* _Aim of the task_
The answer should consist of each line below that contains the word "political".

* _Entries shown_
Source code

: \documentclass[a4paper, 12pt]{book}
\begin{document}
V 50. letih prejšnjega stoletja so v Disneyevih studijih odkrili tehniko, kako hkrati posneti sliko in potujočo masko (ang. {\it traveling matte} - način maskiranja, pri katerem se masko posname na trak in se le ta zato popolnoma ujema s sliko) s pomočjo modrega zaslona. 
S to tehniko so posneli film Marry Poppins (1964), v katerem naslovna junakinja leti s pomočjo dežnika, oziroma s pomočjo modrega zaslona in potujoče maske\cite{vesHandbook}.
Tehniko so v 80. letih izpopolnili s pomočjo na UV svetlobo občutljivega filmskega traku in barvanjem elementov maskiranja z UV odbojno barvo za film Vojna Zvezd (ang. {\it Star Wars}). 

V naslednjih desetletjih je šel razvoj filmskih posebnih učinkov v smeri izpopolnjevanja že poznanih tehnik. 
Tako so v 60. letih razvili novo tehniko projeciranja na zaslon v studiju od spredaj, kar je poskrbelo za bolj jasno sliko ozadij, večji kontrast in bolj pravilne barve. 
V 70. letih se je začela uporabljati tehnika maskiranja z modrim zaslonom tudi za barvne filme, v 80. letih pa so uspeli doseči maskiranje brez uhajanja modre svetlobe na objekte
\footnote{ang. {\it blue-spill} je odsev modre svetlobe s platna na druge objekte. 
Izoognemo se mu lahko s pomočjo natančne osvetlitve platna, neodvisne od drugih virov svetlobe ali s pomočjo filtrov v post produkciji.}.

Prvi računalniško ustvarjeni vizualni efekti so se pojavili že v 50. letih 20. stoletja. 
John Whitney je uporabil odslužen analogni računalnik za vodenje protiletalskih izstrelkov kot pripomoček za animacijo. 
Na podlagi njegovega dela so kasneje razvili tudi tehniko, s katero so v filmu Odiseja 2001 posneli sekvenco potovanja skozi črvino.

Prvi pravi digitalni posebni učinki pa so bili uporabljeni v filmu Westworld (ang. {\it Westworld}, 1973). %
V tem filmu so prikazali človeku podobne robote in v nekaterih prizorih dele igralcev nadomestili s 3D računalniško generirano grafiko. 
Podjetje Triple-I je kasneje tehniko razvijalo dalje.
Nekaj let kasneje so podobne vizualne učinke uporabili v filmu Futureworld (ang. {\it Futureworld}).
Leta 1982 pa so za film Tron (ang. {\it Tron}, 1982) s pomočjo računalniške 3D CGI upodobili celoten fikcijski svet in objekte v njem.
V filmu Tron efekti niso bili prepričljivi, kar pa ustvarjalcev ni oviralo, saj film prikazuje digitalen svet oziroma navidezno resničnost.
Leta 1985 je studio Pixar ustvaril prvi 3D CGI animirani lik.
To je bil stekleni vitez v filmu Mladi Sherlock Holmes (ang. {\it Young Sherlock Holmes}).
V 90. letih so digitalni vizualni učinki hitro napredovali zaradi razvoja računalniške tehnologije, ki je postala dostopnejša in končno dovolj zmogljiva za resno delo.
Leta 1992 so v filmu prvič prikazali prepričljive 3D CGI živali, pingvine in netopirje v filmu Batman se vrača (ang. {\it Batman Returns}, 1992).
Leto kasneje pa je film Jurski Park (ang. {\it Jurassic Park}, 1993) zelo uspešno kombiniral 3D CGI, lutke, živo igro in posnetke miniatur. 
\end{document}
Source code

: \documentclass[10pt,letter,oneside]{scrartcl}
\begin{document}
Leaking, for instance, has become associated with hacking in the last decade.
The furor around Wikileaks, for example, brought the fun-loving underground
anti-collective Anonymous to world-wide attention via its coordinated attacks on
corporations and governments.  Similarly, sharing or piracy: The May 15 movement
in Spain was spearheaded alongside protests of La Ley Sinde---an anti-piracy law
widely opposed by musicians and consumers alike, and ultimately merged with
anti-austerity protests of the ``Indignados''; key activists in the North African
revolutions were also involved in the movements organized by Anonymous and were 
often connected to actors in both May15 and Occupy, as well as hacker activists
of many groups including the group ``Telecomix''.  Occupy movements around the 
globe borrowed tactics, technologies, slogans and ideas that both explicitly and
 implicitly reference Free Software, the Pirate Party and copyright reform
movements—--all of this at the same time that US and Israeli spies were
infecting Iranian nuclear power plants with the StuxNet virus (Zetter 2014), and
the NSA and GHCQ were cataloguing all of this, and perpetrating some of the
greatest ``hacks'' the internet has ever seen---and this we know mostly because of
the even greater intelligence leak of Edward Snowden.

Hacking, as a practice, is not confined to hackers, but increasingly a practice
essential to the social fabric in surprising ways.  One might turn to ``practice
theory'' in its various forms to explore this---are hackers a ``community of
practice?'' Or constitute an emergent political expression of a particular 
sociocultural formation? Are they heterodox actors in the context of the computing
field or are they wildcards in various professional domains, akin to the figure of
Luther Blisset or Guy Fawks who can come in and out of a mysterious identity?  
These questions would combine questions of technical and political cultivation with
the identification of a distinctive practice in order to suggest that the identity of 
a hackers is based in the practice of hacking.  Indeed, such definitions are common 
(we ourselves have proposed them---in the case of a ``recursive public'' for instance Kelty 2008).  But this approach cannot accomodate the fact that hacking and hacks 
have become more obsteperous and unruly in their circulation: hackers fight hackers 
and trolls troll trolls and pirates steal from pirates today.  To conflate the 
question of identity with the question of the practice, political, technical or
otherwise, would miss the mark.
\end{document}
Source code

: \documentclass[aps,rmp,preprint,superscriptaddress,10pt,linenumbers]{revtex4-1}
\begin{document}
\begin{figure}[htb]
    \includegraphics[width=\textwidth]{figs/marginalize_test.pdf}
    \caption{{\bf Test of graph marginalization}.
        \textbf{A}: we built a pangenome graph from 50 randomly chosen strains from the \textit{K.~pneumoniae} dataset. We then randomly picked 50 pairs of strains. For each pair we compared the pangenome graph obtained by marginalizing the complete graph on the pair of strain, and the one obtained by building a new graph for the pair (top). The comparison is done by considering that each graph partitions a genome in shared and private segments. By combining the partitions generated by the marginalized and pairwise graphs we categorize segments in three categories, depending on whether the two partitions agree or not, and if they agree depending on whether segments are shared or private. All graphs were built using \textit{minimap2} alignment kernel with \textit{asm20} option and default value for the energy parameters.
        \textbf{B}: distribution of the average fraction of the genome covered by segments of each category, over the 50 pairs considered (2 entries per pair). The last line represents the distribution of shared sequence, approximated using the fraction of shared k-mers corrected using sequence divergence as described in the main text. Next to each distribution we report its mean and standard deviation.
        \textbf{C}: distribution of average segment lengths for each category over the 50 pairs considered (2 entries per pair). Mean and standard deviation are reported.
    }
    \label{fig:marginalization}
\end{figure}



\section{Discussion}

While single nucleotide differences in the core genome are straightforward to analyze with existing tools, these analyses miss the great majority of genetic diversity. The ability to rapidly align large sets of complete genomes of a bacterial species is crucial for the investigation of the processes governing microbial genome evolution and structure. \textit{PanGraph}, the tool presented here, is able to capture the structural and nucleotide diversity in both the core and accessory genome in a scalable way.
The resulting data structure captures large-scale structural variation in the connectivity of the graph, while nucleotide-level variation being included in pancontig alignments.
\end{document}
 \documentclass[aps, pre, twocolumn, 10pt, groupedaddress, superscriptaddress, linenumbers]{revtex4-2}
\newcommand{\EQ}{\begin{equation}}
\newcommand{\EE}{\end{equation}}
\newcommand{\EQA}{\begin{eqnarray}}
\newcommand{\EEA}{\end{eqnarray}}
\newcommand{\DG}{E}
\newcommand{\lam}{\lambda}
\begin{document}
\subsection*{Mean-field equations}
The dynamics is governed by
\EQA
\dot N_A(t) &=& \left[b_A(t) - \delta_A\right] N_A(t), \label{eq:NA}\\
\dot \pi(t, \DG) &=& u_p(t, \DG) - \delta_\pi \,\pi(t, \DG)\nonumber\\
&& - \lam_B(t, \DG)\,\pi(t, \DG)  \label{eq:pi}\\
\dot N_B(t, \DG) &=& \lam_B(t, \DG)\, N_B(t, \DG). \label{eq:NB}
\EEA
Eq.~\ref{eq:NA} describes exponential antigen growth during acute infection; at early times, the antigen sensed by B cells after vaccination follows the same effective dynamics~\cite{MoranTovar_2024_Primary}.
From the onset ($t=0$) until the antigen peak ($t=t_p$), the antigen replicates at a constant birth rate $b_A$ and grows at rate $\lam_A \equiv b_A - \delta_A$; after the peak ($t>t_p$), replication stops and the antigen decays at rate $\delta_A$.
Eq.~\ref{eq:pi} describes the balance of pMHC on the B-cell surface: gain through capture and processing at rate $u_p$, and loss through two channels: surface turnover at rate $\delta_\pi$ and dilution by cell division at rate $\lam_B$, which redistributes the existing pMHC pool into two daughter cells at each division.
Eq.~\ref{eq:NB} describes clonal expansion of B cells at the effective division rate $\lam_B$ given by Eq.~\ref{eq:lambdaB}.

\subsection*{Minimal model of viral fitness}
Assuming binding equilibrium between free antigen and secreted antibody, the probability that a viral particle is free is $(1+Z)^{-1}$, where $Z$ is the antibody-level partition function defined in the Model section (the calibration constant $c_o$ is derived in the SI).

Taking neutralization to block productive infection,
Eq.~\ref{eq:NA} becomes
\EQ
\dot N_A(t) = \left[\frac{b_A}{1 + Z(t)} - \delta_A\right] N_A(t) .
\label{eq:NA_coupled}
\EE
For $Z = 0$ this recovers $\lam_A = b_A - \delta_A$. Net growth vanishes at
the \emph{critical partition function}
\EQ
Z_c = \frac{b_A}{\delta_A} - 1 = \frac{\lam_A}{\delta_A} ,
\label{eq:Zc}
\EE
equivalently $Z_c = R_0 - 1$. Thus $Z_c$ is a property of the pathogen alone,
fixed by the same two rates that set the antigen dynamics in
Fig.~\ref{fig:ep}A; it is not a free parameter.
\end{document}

* _Exercise solution_
practice?'' Or constitute an emergent political expression of a particular 
These questions would combine questions of technical and political cultivation with
question of identity with the question of the practice, political, technical or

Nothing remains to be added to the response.